→ **YOUR TASK**
In every line of the records, look for "formule", then report how many lines have it and nothing else.

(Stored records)

-------------------------

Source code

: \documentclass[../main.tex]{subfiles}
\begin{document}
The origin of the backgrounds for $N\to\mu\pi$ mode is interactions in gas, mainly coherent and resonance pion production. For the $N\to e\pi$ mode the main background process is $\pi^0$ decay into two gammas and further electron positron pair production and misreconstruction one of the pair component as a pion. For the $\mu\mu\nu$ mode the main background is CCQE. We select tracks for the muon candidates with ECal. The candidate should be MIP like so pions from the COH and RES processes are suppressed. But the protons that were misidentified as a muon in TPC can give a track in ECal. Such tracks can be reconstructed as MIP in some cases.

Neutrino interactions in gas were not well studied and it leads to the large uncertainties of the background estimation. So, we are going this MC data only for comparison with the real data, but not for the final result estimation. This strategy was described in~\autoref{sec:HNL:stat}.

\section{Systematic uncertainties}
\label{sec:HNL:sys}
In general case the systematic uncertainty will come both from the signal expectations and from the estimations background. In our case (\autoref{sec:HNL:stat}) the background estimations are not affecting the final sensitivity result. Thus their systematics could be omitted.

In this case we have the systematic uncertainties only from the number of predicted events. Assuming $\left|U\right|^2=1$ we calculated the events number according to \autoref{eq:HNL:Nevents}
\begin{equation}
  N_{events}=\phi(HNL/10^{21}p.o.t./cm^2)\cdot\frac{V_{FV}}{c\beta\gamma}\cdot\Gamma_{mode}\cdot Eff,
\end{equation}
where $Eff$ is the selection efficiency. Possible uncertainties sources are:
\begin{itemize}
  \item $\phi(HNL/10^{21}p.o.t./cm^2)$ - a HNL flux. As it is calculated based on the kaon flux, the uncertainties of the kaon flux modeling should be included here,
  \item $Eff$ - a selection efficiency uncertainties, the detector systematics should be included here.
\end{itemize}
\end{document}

-------------------------

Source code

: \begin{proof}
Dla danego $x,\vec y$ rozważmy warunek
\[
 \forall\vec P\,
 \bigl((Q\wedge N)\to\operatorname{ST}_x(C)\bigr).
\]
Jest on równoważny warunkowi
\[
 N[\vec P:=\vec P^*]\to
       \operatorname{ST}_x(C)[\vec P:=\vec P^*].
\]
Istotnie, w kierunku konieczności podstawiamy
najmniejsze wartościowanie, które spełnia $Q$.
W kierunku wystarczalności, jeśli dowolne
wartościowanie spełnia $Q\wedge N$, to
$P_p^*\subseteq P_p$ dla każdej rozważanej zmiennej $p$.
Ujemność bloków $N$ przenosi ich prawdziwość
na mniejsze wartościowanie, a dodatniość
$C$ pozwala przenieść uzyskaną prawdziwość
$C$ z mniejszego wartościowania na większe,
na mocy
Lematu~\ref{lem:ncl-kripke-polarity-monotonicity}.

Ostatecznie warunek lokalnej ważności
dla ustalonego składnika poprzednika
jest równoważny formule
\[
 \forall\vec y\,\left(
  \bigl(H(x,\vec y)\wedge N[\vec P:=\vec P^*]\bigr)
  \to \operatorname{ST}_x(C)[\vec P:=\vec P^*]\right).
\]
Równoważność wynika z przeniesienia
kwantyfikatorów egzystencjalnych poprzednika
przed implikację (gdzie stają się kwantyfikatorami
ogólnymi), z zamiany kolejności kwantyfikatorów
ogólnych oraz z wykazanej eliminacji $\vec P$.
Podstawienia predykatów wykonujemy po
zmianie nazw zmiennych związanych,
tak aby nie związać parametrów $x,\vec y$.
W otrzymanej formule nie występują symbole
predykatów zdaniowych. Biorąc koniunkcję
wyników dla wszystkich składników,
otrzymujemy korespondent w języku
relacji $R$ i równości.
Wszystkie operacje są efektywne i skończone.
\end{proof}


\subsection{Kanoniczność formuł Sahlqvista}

-------------------------

→ **FINISHED TASK**
2